En Bolivia, hablar de política se ha vuelto un ejercicio complejo y desgastante. No por la riqueza del debate, sino por la carga de agresividad, desconfianza y descalificación que lo rodea. Expresar una opinión, cuestionar al poder o simplemente adoptar una postura distinta puede generar represalias simbólicas o reales: desde ataques en redes sociales y estigmatización mediática, hasta amenazas, procesos judiciales o violencia física. Esta polarización, que atraviesa no solo a los actores políticos sino también a amplios sectores de la sociedad, ha convertido al disenso en sospecha y al pensamiento crítico en un riesgo.

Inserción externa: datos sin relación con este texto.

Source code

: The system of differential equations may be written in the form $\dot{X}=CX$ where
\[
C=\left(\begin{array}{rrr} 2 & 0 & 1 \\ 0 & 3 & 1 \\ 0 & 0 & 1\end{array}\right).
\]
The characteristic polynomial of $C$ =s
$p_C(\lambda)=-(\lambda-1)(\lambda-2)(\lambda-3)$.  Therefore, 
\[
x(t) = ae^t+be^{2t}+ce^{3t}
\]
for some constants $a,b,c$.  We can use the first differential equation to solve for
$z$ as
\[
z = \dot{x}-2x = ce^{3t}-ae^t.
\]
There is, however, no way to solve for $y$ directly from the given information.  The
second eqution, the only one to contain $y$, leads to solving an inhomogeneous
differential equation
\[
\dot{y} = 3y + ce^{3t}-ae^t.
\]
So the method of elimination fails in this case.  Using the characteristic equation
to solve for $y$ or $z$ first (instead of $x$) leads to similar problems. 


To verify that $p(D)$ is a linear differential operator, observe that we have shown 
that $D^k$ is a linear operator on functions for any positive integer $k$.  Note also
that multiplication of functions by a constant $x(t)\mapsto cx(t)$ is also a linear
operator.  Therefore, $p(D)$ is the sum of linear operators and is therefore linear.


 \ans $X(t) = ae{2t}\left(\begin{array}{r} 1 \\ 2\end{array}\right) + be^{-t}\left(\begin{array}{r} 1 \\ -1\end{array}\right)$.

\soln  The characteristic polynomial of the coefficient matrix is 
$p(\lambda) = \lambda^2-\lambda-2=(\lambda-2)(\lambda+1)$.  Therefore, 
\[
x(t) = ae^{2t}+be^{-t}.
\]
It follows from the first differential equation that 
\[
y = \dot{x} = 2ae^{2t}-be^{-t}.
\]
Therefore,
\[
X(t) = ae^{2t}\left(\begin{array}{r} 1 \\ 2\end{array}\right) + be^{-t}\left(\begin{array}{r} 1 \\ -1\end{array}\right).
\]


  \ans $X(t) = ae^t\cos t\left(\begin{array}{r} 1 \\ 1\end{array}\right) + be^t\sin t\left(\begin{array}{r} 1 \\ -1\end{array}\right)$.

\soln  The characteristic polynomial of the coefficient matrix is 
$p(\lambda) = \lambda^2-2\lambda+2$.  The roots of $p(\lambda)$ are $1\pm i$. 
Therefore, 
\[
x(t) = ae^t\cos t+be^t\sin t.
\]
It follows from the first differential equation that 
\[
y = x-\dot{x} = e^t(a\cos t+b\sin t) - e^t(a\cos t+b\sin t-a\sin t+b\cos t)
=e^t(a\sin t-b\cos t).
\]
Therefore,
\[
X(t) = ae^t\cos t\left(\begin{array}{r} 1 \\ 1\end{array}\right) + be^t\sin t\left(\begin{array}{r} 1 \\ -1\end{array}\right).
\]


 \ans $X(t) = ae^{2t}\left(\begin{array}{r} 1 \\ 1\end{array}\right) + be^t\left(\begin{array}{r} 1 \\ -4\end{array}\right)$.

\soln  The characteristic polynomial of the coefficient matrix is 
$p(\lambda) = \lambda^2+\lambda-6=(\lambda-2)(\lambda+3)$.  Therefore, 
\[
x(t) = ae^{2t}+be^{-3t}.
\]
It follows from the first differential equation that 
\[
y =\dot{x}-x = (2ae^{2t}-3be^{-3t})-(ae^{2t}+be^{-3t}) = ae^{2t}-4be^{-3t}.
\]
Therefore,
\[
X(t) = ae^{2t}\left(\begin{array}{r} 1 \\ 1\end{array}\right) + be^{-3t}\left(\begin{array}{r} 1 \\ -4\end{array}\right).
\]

La polarización que atraviesa la vida pública no es nueva, pero se ha intensificado en la antesala electoral y en un contexto de conflicto institucional permanente. El problema no es solo el desacuerdo —que es natural y necesario en democracia—, sino la forma en que se lo gestiona: estigmatizando, persiguiendo o silenciando a quienes no encajan en la lógica binaria del “estás con nosotros o contra nosotros”.
Periodistas, defensores de derechos humanos, activistas ambientales, líderes indígenas y voces ciudadanas independientes son blanco constante de hostigamiento. Se les acusa de “hacer política” como si eso los deslegitimara, mientras se omite el hecho de que defender derechos es una forma legítima —y urgente— de hacer política desde la sociedad civil.
Los discursos de odio, la desinformación organizada y la criminalización de la protesta son expresiones del mismo fenómeno: la reducción del otro a enemigo. En este clima, las libertades fundamentales —como la libertad de expresión, la libertad de reunión o el derecho a defender derechos— dejan de ser universales para convertirse en privilegios selectivos que dependen del bando al que se pertenezca.
Lo más preocupante es que este tipo de violencia no siempre deja huellas visibles. A menudo opera como censura previa, como miedo, como autoexclusión del debate público. Y ese es un costo difícil de cuantificar, pero profundo y duradero.
En tiempos electorales, se necesita más que nunca una ciudadanía activa, crítica y plural. Pero para que esa participación sea real, primero hay que garantizar las condiciones mínimas: seguridad, respeto y libertad.
Defender el derecho a disentir no es un lujo ni una provocación. Es una necesidad democrática. En un país con heridas abiertas y desafíos urgentes, necesitamos más voces, no menos; más debate, no más silencios.